WORK REQUIRED
Once the line with "check out my" is found in the entries below, print it and each following line exactly, stopping after the line with "#### I'm currently . . ."; print nothing else.

Data excerpts:
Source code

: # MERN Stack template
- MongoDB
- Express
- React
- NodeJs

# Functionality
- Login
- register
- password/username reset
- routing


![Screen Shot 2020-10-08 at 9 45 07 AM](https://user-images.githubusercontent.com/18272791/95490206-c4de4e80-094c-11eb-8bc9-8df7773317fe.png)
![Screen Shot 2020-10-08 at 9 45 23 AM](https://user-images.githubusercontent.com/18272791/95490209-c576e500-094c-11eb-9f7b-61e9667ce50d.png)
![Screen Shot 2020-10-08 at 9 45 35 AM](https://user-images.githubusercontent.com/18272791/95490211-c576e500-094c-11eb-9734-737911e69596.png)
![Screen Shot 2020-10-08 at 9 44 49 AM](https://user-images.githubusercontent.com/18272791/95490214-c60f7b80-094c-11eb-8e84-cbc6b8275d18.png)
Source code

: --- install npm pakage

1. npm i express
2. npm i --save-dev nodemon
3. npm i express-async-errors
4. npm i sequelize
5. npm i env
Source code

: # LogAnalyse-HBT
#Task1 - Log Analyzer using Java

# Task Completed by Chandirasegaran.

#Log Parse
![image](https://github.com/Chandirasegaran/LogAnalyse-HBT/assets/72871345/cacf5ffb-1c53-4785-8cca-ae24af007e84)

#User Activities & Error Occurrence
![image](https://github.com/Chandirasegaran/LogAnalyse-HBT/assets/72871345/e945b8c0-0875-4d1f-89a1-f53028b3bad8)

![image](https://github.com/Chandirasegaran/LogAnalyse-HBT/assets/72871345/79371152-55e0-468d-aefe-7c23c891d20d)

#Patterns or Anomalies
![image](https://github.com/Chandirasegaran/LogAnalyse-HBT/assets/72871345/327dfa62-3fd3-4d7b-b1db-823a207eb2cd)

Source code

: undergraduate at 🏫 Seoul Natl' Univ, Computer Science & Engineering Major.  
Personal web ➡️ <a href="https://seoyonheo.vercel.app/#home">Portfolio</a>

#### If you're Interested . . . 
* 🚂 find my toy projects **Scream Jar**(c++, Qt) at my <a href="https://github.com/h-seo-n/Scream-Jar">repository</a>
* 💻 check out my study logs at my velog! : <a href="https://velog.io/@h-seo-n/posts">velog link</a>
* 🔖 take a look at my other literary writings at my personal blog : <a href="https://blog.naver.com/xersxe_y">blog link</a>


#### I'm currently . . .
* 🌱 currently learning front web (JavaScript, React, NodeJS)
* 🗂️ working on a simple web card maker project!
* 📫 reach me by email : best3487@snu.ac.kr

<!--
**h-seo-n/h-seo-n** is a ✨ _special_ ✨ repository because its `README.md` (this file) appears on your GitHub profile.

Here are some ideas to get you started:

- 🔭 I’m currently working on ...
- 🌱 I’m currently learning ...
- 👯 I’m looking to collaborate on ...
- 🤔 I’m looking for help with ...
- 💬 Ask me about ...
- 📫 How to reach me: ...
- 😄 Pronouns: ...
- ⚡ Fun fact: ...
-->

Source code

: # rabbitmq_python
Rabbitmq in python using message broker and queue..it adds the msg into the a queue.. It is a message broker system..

TASK ANSWER
* 💻 check out my study logs at my velog! : <a href="https://velog.io/@h-seo-n/posts">velog link</a>
* 🔖 take a look at my other literary writings at my personal blog : <a href="https://blog.naver.com/xersxe_y">blog link</a>


#### I'm currently . . .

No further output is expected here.